··· RECORDS FOR THIS TASK ···
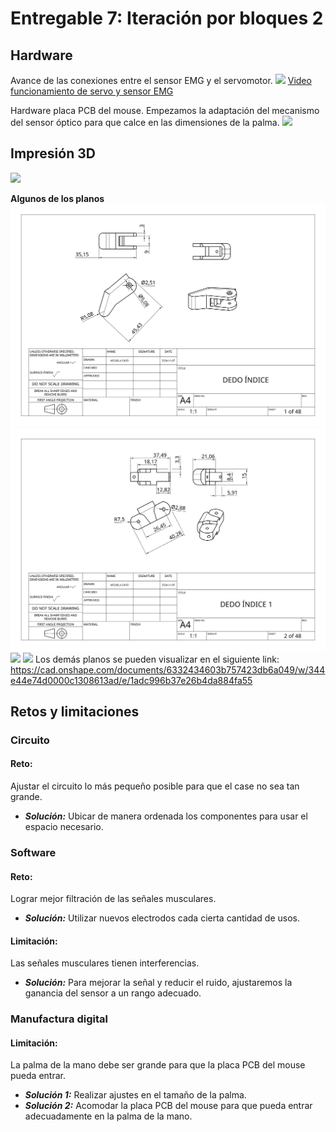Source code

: # Entregable 7: Iteración por bloques 2
## Hardware
Avance de las conexiones entre el sensor EMG y el servomotor.
![](https://github.com/micaelaacc/Proyecto_FunBio/blob/842eb8379e96633725384322a0d9b89cb4e70b97/Im%C3%A1genes/Hardware2.jpg)
[Video funcionamiento de servo y sensor EMG](https://drive.google.com/file/d/1cwhI2KJpRrJyVz5lBFUIOB9XxuT7I9tZ/view?usp=sharing)

Hardware placa PCB del mouse. Empezamos la adaptación del mecanismo del sensor óptico para que calce en las dimensiones de la palma.
![](https://github.com/micaelaacc/Proyecto_FunBio/blob/c487ae3267b23edf00c3cd3a259980846c9c5f51/Im%C3%A1genes/HardwarePalmaInterior.jpg)

## Impresión 3D
![](https://github.com/micaelaacc/Proyecto_FunBio/blob/8cb2542a68fa7bcb0d58521f674f7ac5b8d17723/Im%C3%A1genes/ImpresionVista1.jpg)

**Algunos de los planos**
![](https://github.com/micaelaacc/Proyecto_FunBio/blob/550ef26d264d8e259244b339956bc6e2ccc7eade/Im%C3%A1genes/D.%20%C3%8DNDICE%200.png)
![](https://github.com/micaelaacc/Proyecto_FunBio/blob/550ef26d264d8e259244b339956bc6e2ccc7eade/Im%C3%A1genes/D.%20%C3%8DNDICE%201.png
)
![](https://github.com/micaelaacc/Proyecto_FunBio/blob/550ef26d264d8e259244b339956bc6e2ccc7eade/Im%C3%A1genes/PALMA%20INTERIOR.png)
![](https://github.com/micaelaacc/Proyecto_FunBio/blob/5831151e4cea9add3572393c60646dab85b5c69e/Im%C3%A1genes/ANTEBRAZO%20POSTERIOR.png
)
Los demás planos se pueden visualizar en el siguiente link:
https://cad.onshape.com/documents/6332434603b757423db6a049/w/344e44e74d0000c1308613ad/e/1adc996b37e26b4da884fa55


## Retos y limitaciones
### Circuito
#### Reto: 
Ajustar el circuito lo más pequeño posible para que el case no sea tan grande.
- ***Solución:*** Ubicar de manera ordenada los componentes para usar el espacio necesario.
### Software
#### Reto:
Lograr mejor filtración de las señales musculares.
- ***Solución:*** Utilizar nuevos electrodos cada cierta cantidad de usos.
#### Limitación: 
Las señales musculares tienen interferencias.
- ***Solución:*** Para mejorar la señal y reducir el ruido, ajustaremos la ganancia del sensor a un rango adecuado.

### Manufactura digital
#### Limitación: 
La palma de la mano debe ser grande para que la placa PCB del mouse pueda entrar.
- ***Solución 1:*** Realizar ajustes en el tamaño de la palma.
- ***Solución 2:*** Acomodar la placa PCB del mouse para que pueda entrar adecuadamente en la palma de la mano.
···
» **WHAT IS BEING ASKED**
Please output each line above exactly and omit all images.

» **RESULT BELOW**
Source code

: # Entregable 7: Iteración por bloques 2
## Hardware
Avance de las conexiones entre el sensor EMG y el servomotor.
![](https://github.com/micaelaacc/Proyecto_FunBio/blob/842eb8379e96633725384322a0d9b89cb4e70b97/Im%C3%A1genes/Hardware2.jpg)
[Video funcionamiento de servo y sensor EMG](https://drive.google.com/file/d/1cwhI2KJpRrJyVz5lBFUIOB9XxuT7I9tZ/view?usp=sharing)

Hardware placa PCB del mouse. Empezamos la adaptación del mecanismo del sensor óptico para que calce en las dimensiones de la palma.
![](https://github.com/micaelaacc/Proyecto_FunBio/blob/c487ae3267b23edf00c3cd3a259980846c9c5f51/Im%C3%A1genes/HardwarePalmaInterior.jpg)

## Impresión 3D
![](https://github.com/micaelaacc/Proyecto_FunBio/blob/8cb2542a68fa7bcb0d58521f674f7ac5b8d17723/Im%C3%A1genes/ImpresionVista1.jpg)

**Algunos de los planos**
![](https://github.com/micaelaacc/Proyecto_FunBio/blob/550ef26d264d8e259244b339956bc6e2ccc7eade/Im%C3%A1genes/D.%20%C3%8DNDICE%200.png)
![](https://github.com/micaelaacc/Proyecto_FunBio/blob/550ef26d264d8e259244b339956bc6e2ccc7eade/Im%C3%A1genes/D.%20%C3%8DNDICE%201.png
)
![](https://github.com/micaelaacc/Proyecto_FunBio/blob/550ef26d264d8e259244b339956bc6e2ccc7eade/Im%C3%A1genes/PALMA%20INTERIOR.png)
![](https://github.com/micaelaacc/Proyecto_FunBio/blob/5831151e4cea9add3572393c60646dab85b5c69e/Im%C3%A1genes/ANTEBRAZO%20POSTERIOR.png
)
Los demás planos se pueden visualizar en el siguiente link:
https://cad.onshape.com/documents/6332434603b757423db6a049/w/344e44e74d0000c1308613ad/e/1adc996b37e26b4da884fa55


## Retos y limitaciones
### Circuito
#### Reto: 
Ajustar el circuito lo más pequeño posible para que el case no sea tan grande.
- ***Solución:*** Ubicar de manera ordenada los componentes para usar el espacio necesario.
### Software
#### Reto:
Lograr mejor filtración de las señales musculares.
- ***Solución:*** Utilizar nuevos electrodos cada cierta cantidad de usos.
#### Limitación: 
Las señales musculares tienen interferencias.
- ***Solución:*** Para mejorar la señal y reducir el ruido, ajustaremos la ganancia del sensor a un rango adecuado.

### Manufactura digital
#### Limitación: 
La palma de la mano debe ser grande para que la placa PCB del mouse pueda entrar.
- ***Solución 1:*** Realizar ajustes en el tamaño de la palma.
- ***Solución 2:*** Acomodar la placa PCB del mouse para que pueda entrar adecuadamente en la palma de la mano.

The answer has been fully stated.